What to do:
Among the lines below, some may contain the string "variable". Say how many do, and give nothing besides the number.

━━━ Supplied material ━━━

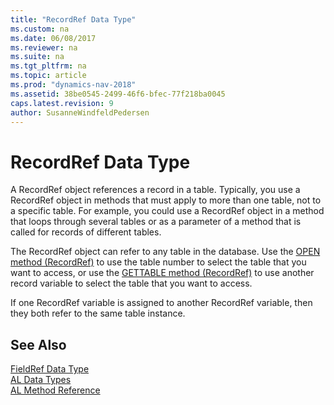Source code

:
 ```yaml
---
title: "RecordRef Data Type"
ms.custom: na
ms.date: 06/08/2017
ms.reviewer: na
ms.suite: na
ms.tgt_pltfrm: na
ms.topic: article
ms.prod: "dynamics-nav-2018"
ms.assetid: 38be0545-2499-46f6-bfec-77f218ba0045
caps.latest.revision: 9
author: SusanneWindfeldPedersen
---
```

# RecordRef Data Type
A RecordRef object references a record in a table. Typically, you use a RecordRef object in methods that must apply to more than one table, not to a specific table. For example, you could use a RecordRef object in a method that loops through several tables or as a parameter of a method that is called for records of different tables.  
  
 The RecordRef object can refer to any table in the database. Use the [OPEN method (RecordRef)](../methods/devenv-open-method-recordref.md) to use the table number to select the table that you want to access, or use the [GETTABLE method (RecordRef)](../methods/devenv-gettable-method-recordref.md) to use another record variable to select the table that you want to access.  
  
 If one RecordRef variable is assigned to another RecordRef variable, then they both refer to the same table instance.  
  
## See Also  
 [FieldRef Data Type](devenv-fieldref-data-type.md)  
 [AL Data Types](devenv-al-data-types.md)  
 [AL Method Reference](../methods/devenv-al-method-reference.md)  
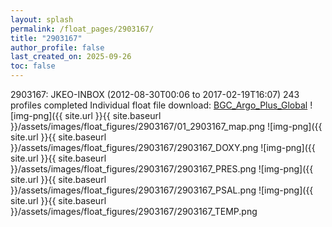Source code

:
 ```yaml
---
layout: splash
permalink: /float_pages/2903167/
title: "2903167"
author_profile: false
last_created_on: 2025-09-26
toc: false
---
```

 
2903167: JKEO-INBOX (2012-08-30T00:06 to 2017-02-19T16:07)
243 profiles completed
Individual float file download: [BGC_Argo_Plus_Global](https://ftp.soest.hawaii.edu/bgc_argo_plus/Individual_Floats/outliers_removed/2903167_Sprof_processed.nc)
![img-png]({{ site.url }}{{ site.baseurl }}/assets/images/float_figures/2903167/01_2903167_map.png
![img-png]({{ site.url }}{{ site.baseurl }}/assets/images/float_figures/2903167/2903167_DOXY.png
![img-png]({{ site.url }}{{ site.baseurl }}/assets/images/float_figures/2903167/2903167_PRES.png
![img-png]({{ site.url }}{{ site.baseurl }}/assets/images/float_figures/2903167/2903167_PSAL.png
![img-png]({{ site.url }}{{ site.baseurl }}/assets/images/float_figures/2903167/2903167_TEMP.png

━━━

Response:
2